It is said in Walters v. Bank of America etc. Assn., 9 Cal. 2d 46, 52 [69 P.2d 839], that "A statute should never be construed so strictly as to render it absurd or nugatory." And in Hunt v. Manning, 24 Cal. App. 44, 48 [140 P. 39], the court quoted from State v. Broderick, 7 Mo.App. 19, to the effect that: "The rule of ejusdem generis in statutory construction is by no means a rule of universal application, and its use is to carry out, not to defeat, the legislative intent. When it can be seen that the particular word by which the general word is followed was inserted, not to give a coloring [75 Cal. App. 2d 444] to the general word, but for a distinct object, and when, to carry out the purpose of the statute, the general word ought to govern, it is a mistake to allow the ejusdem generis rule to pervert the construction."
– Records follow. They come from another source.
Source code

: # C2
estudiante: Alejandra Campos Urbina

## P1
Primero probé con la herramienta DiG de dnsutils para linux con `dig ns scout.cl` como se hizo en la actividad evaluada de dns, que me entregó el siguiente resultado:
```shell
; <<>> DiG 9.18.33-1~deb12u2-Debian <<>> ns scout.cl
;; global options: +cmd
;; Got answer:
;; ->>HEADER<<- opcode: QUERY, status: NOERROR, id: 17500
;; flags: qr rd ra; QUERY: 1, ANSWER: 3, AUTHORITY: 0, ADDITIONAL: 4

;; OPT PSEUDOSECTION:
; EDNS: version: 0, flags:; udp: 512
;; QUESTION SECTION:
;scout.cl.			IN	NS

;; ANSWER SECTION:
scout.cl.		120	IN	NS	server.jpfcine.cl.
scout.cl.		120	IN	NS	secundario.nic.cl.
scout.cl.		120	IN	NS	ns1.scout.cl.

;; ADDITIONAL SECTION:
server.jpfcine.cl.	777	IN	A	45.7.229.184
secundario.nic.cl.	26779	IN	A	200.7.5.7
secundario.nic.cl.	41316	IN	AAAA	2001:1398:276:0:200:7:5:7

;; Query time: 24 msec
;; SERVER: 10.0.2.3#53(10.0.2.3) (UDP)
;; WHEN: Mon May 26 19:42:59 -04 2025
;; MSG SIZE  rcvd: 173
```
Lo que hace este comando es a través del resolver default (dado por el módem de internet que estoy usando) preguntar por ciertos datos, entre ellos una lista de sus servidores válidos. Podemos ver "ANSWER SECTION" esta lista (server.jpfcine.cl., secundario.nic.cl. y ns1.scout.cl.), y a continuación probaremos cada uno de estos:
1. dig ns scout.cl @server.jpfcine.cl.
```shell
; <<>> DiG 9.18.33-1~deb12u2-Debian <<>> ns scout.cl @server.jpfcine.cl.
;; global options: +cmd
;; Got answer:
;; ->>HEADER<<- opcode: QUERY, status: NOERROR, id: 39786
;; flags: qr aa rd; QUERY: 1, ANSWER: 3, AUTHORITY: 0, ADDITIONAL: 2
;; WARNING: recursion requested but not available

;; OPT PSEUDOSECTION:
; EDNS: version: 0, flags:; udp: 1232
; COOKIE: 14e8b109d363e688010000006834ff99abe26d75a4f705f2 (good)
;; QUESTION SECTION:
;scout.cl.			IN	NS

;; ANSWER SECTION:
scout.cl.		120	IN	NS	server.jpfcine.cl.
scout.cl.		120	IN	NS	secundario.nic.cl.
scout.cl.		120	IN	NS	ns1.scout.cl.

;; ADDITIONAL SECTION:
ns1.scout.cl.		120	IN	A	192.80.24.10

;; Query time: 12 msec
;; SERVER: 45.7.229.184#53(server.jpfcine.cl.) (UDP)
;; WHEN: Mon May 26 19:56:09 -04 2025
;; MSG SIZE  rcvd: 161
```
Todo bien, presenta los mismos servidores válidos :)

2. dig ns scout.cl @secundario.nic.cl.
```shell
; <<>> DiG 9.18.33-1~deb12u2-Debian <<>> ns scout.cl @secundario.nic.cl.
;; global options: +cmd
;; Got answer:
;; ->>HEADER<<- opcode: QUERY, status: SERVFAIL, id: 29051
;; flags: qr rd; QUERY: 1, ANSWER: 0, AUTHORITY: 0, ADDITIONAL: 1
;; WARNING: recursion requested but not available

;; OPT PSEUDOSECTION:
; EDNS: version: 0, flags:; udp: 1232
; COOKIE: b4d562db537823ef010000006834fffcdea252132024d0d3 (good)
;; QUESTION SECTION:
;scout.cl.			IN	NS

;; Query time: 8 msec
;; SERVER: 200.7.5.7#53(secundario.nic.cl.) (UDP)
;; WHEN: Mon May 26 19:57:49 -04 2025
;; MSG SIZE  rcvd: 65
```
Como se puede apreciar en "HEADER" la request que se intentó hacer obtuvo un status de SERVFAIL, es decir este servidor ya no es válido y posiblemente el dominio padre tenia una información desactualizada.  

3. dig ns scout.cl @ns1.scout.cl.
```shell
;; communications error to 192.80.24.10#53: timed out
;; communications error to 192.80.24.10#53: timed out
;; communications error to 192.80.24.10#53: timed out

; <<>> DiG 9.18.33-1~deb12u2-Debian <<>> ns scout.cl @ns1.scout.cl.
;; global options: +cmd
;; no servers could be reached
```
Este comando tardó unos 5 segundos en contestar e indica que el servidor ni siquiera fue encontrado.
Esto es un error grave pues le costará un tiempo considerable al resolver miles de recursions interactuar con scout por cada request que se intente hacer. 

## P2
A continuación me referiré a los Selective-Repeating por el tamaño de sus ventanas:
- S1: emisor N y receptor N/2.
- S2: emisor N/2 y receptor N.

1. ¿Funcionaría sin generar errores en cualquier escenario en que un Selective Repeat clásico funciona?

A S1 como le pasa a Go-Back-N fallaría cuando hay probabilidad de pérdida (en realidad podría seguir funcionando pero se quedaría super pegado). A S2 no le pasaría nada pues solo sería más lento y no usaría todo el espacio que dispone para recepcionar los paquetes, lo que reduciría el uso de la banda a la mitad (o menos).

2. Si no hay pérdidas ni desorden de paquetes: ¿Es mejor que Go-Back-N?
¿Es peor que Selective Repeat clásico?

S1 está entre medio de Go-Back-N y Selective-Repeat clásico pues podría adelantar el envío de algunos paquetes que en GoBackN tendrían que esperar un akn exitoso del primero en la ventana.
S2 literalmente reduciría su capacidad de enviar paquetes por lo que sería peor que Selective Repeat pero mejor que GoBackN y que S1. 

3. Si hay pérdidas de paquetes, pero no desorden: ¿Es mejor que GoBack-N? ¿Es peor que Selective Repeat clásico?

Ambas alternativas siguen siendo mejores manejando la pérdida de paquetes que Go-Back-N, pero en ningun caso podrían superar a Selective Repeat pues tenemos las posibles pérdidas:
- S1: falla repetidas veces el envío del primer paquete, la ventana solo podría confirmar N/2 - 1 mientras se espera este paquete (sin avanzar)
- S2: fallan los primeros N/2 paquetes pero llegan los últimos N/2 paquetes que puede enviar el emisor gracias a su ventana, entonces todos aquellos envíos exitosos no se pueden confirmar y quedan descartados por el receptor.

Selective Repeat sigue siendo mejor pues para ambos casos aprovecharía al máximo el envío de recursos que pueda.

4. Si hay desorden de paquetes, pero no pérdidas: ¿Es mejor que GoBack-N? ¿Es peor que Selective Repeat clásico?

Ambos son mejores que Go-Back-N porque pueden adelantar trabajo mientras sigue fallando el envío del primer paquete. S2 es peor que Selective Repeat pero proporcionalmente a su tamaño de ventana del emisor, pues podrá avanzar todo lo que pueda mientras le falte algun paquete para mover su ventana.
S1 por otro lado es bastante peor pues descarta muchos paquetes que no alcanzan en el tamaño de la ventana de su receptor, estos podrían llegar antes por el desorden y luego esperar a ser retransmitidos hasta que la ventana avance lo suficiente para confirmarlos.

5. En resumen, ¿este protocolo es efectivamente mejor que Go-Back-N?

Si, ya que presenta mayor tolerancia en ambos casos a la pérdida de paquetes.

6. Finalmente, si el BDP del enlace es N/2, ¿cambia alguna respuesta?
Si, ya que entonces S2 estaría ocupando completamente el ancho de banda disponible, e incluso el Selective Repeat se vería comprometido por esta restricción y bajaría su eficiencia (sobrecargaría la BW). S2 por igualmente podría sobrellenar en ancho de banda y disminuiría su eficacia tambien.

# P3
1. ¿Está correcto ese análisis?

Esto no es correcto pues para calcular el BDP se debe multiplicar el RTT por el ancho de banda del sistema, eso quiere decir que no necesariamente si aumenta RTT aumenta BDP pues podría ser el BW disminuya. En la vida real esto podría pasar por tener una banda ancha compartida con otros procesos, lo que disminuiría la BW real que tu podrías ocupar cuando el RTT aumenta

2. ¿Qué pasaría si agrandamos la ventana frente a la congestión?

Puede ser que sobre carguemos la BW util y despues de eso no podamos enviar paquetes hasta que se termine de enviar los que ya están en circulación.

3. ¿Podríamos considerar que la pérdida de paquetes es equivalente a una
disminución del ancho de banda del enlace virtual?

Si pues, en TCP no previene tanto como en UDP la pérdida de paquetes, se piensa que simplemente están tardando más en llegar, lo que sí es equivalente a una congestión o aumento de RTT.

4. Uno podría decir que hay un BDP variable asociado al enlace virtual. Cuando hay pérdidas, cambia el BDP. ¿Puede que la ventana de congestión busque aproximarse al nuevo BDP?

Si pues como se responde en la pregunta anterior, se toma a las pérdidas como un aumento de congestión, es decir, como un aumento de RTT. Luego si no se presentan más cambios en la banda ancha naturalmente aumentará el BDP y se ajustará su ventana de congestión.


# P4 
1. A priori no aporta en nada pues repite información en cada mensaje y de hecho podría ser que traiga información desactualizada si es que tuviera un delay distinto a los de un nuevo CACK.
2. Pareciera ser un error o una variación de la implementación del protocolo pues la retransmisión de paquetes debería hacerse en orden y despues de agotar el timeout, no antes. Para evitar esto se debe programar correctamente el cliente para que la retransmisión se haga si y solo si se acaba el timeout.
At the time the Legislature enacted the Municipal Court Act it knew that the judges of the municipal courts and the other officers and attaches thereof would act in hearings for commitments to the superior court; and it may be presumed that when it provided that the expenses of maintaining such court should be borne by the county to the extent of $25,000 it assumed that said sum would cover the proportion of the total expenses of the court in the performance of duties for the county which were performed by its functionaries in the performance of all of the duties formerly performed by the inferior courts which it superseded. No good reason appears why, if the expenses of preliminary hearings were to be borne by the county alone, it should not have so provided. It is not shown by the record that the sum of $25,000 was not ample to cover all of the expenses attributable to preliminary hearings held in said courts. For all that appears a lesser sum may have been adequate for such purpose, in which event the county might, by paying $25,000, be bearing some of the expense which, it might argue, was attributable to duties performed solely for the city. And if the 1941 provision proved inequitable it was open to the Legislature to increase the amount to be borne by the county, as it did in the amendment of 1943.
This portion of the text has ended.